Employers Can and Will Drug Test Even if Cannabis is Legal
One of the most common misconceptions that has come up frequently in the weeks after adult-use marijuana legalization in California is that employers can’t or won’t test for marijuana exposure anymore. This is absolutely false and it’s time that we clear this up!
Why doesn’t recreational legalization do away with drug tests? Well, remember that cannabis is legal only at the state level and not at the federal level. In the US, marijuana is still treated as an illegal Schedule I drug. Despite a growing mountain of scientific evidence to the contrary, the DEA continues to keep marijuana in the category of drugs with a high potential for abuse and no medical benefits. In fact, as recently as August of this year, the DEA publicly declined to re-schedule cannabis.
Many employers are required to test for marijuana due to federal government mandates for millions of workers such as commercial drivers, airline pilots and other safety-sensitive positions. Additionally, employers that receive federal grants must comply with the Drug Free Workplace Act. While DFWA doesn’t require drug testing, nearly every employer subject to DFWA tests anyway. If your employer is located solely within a state that allows medical or recreational use, then potentially neither state nor federal law requires them to drug test.
Only MMJ Patients With FDA-Approved Prescription Can Challenge Drug Test Results
The federal government requires federally regulated workplace urine drug tests to detect six classes of drugs: cocaine, opiates, amphetamines/methamphetamines, PCP, MDMA (Ecstasy) and marijuana metabolites (THC). This remains the default standard for workplace drug testing in the private sector as well.
Federal guidelines make a clear distinction between legal medical use of prescribed medicines and nonmedical use, specifically of psychotherapeutic drugs with a high potential for abuse. Medical Review Officers validate the testing process by determining whether there is a legitimate medical explanation for any non-negative drug test result. For example, they may do so by certifying the existence of a physician-patient relationship. Unfortunately, a doctor’s recommendation for medical marijuana does not create a physician-patient relationship under the law. Only a patient with an FDA-approved cannabinoid prescription medication such as Marinol or Cesamet can legitimately challenge a positive drug test.
Lawsuits Challenging Drug Test-Related Firings Under State Laws and the ADA Have Been Unsuccessful
Several cases in various states have challenged the termination of employees with valid medical marijuana recommendations under the argument that employers cannot fire employees for “lawful conduct.” Most of these cases have not been successful because, as discussed above, marijuana is federally illegal no matter what state you live in. State courts are hesitant to decide whether “lawful conduct” includes behavior that is legal only at the state level.

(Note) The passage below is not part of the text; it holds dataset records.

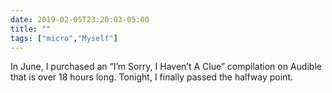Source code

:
 ```yaml
---
date: 2019-02-05T23:20:03-05:00
title: ""
tags: ["micro","Myself"]
---
```

In June, I purchased an “I’m Sorry, I Haven’t A Clue” compilation on Audible that is over 18 hours long. Tonight, I finally passed the halfway point.
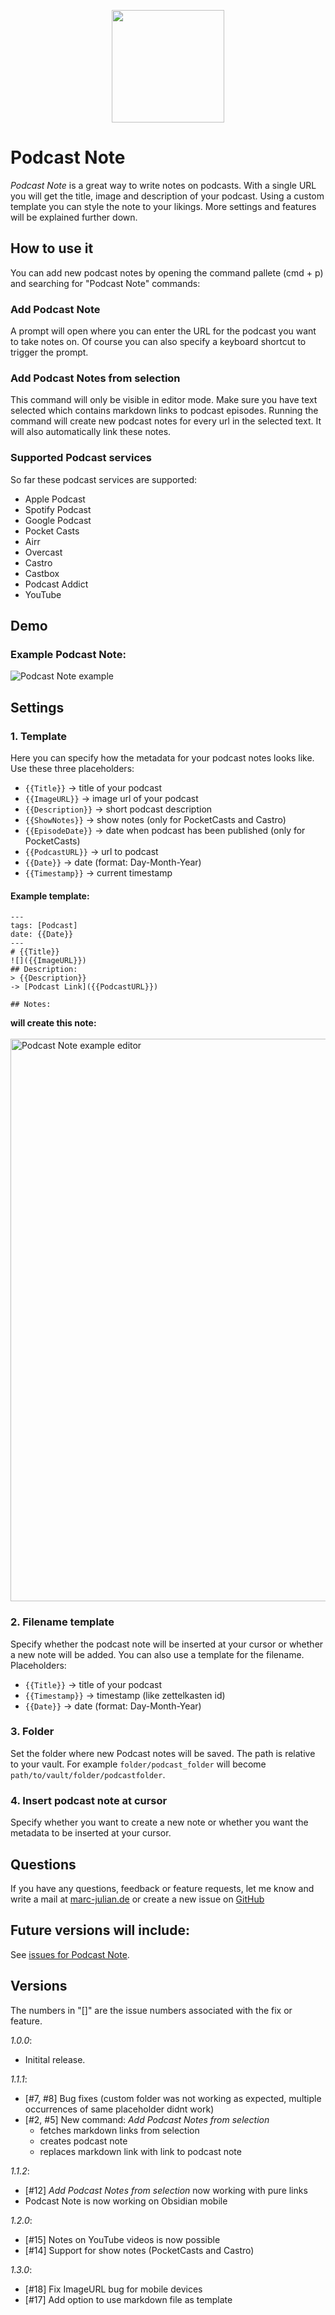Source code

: <p align="center">
<img width="180" src="https://user-images.githubusercontent.com/67844154/159135750-7bfb6623-ba92-4344-9426-8a43ed2de379.png">
</p>

# Podcast Note

*Podcast Note* is a great way to write notes on podcasts. With a single URL you will get the title, image and description of your podcast.
Using a custom template you can style the note to your likings.
More settings and features will be explained further down.

## How to use it
You can add new podcast notes by opening the command pallete (cmd + p) and searching for "Podcast Note" commands:
### Add Podcast Note
A prompt will open where you can enter the URL for the podcast you want to take notes on. 
Of course you can also specify a keyboard shortcut to trigger the prompt.

### Add Podcast Notes from selection
This command will only be visible in editor mode. 
Make sure you have text selected which contains markdown links to podcast episodes. Running the command will create new podcast notes for every url in the selected text. It will also automatically link these notes.

### Supported Podcast services
So far these podcast services are supported:
- Apple Podcast
- Spotify Podcast
- Google Podcast
- Pocket Casts
- Airr
- Overcast
- Castro
- Castbox
- Podcast Addict
- YouTube

## Demo

### Example Podcast Note:

![Podcast Note example](https://user-images.githubusercontent.com/67844154/131222181-e9a52afa-fee2-4eff-83e1-f03deb633df3.png)

## Settings
### 1. Template
Here you can specify how the metadata for your podcast notes looks like. 
Use these three placeholders:
- `{{Title}}`       -> title of your podcast
- `{{ImageURL}}`    -> image url of your podcast
- `{{Description}}` -> short podcast description
- `{{ShowNotes}}`   -> show notes (only for PocketCasts and Castro)
- `{{EpisodeDate}}` -> date when podcast has been published (only for PocketCasts)
- `{{PodcastURL}}`  -> url to podcast
- `{{Date}}`        -> date (format: Day-Month-Year)
- `{{Timestamp}}`   -> current timestamp

#### Example template:
```
---
tags: [Podcast]
date: {{Date}}
---
# {{Title}} 
![]({{ImageURL}})
## Description: 
> {{Description}}
-> [Podcast Link]({{PodcastURL}})

## Notes:
```
**will create this note:**
<br><br>
<img width="900" alt="Podcast Note example editor" src="https://user-images.githubusercontent.com/67844154/132244681-e629ec06-a44a-4f8c-b9db-5a83576ad186.png">


### 2. Filename template
Specify whether the podcast note will be inserted at your cursor or whether a new note will be added.
You can also use a template for the filename.
Placeholders:
- `{{Title}}`       -> title of your podcast
- `{{Timestamp}}`   -> timestamp (like zettelkasten id)
- `{{Date}}`        -> date (format: Day-Month-Year)

### 3. Folder
Set the folder where new Podcast notes will be saved. The path is relative to your vault. For example `folder/podcast_folder` will become `path/to/vault/folder/podcastfolder`.

### 4. Insert podcast note at cursor
Specify whether you want to create a new note or whether you want the metadata to be inserted at your cursor.

## Questions
If you have any questions, feedback or feature requests, let me know and write a mail at [marc-julian.de](https://www.marc-julian.de) or create a new issue on <a href="https://github.com/marcjulianschwarz/obsidian-podcast-note">GitHub</a>

## Future versions will include:
See <a href="https://github.com/marcjulianschwarz/obsidian-podcast-note/issues">issues for Podcast Note</a>.

## Versions
The numbers in "[]" are the issue numbers associated with the fix or feature.

*1.0.0*: 
- Initital release.

*1.1.1*:
- [#7, #8] Bug fixes (custom folder was not working as expected, multiple occurrences of same placeholder didnt work)
- [#2, #5] New command: *Add Podcast Notes from selection*
    - fetches markdown links from selection
    - creates podcast note
    - replaces markdown link with link to podcast note

*1.1.2*:
- [#12] *Add Podcast Notes from selection* now working with pure links
- Podcast Note is now working on Obsidian mobile

*1.2.0*:
- [#15] Notes on YouTube videos is now possible
- [#14] Support for show notes (PocketCasts and Castro)

*1.3.0*:
- [#18] Fix ImageURL bug for mobile devices
- [#17] Add option to use markdown file as template
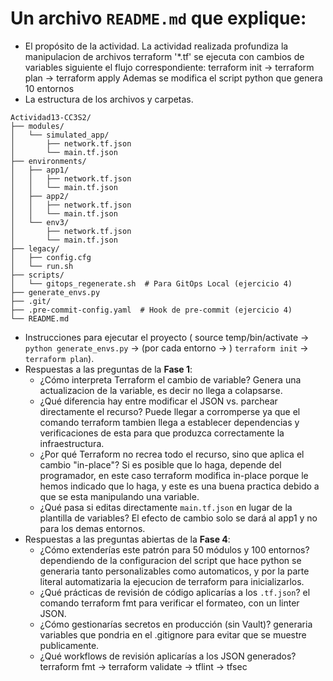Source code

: # Un archivo `README.md` que explique:
- El propósito de la actividad.
La actividad realizada profundiza la manipulacion de archivos terraform '*.tf' se ejecuta con cambios de variables siguiente el flujo correspondiente:
terraform init -> terraform plan -> terraform apply 
Ademas se modifica el script python que genera 10 entornos
- La estructura de los archivos y carpetas.
 ```
 Actividad13-CC3S2/
 ├── modules/
 │   └── simulated_app/
 │       ├── network.tf.json
 │       └── main.tf.json
 ├── environments/
 │   ├── app1/
 │   │   ├── network.tf.json
 │   │   └── main.tf.json
 │   ├── app2/
 │   │   ├── network.tf.json
 │   │   └── main.tf.json
 │   └── env3/
 │       ├── network.tf.json
 │       └── main.tf.json
 ├── legacy/
 │   ├── config.cfg
 │   └── run.sh
 ├── scripts/
 │   └── gitops_regenerate.sh  # Para GitOps Local (ejercicio 4)
 ├── generate_envs.py
 ├── .git/
 ├── .pre-commit-config.yaml  # Hook de pre-commit (ejercicio 4)
 └── README.md
 ```
- Instrucciones para ejecutar el proyecto ( source temp/bin/activate ->  `python generate_envs.py` -> (por cada entorno -> ) `terraform init`  -> `terraform plan`).
- Respuestas a las preguntas de la **Fase 1**:
     * ¿Cómo interpreta Terraform el cambio de variable?
       Genera una actualizacion de la variable, es decir no llega a colapsarse.
     * ¿Qué diferencia hay entre modificar el JSON vs. parchear directamente el recurso?
        Puede llegar a corromperse ya que el comando terraform tambien llega a establecer dependencias y verificaciones de esta para que produzca correctamente la infraestructura.
     * ¿Por qué Terraform no recrea todo el recurso, sino que aplica el cambio "in-place"?
        Si es posible que lo haga, depende del programador, en este caso terraform modifica in-place porque le hemos indicado que lo haga, y este es una buena practica debido a que se esta manipulando una variable.
     * ¿Qué pasa si editas directamente `main.tf.json` en lugar de la plantilla de variables?
       El efecto de cambio solo se dará al app1 y no para los demas entornos.
- Respuestas a las preguntas abiertas de la **Fase 4**:
  * ¿Cómo extenderías este patrón para 50 módulos y 100 entornos?
   dependiendo de la configuracion del script que hace python se generaria tanto personalizables como automaticos, y por la parte literal automatizaria la ejecucion de terraform para inicializarlos. 
  * ¿Qué prácticas de revisión de código aplicarías a los `.tf.json`?
   el comando terraform fmt para verificar el formateo, con un linter JSON.
  * ¿Cómo gestionarías secretos en producción (sin Vault)?
   generaria variables que pondria en el .gitignore para evitar que se muestre publicamente.
  * ¿Qué workflows de revisión aplicarías a los JSON generados?
   terraform fmt -> terraform validate -> tflint -> tfsec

There are some glimmers of hope though. In one case, Coats v. Dish Network, LLC, the Court of Appeals in Colorado was split as to whether Colorado’s “lawful activity” statute protects medical marijuana use. The majority of the court held that marijuana use isn’t lawful because it’s federally illegal. A dissenting judge notably wrote that the term “lawful use” in the state statute refers only to Colorado state law (where medical use is lawful) and not federal law. Had the majority held this view, the court could have found that Coats’ employer wrongfully fired him for using medical marijuana.
The Americans with Disability Act is another potential vehicle for challenging firings over positive drug tests for marijuana. The ADA generally prohibits employers from terminating employees for using lawfully prescribed medications. But because the ADA explicitly excludes “illegal” drugs from its coverage, medical marijuana patients can still be fired for positive drug test results. Instead, a more ripe area for challenge is employer accommodations for medical marijuana use. The ADA and similar state laws require employers to reasonably accommodate disabled employees. Even when on-duty marijuana use may not be a reasonable accommodation, federal courts could require employers to accommodate off-duty use.
Medical and Recreational Users Should Remain Cautious and Study Employer’s Drug Policy
We’re living in an interesting time. 28 US states have now legalized the use of marijuana for medicine, recreation, or both, but it remains illegal at the federal level. As a result, neither medical nor recreational users are well protected. For now, individuals bear the weight of responsibility to keep themselves informed of potential changes to federal law. Conscientious professionals should carefully read their employer’s written drug policy.
In light of recent changes in state laws, some employers are evaluating whether they can accommodate medical marijuana in the workplace. Unfortunately, employers who choose a more permissive approach could still face inquiries from the federal government about their role in “facilitating” the use of a federally illegal drug. Most employers will continue to take their cues from the federal government. Don’t expect drug testing to go anywhere as long as marijuana remains a Schedule I drug.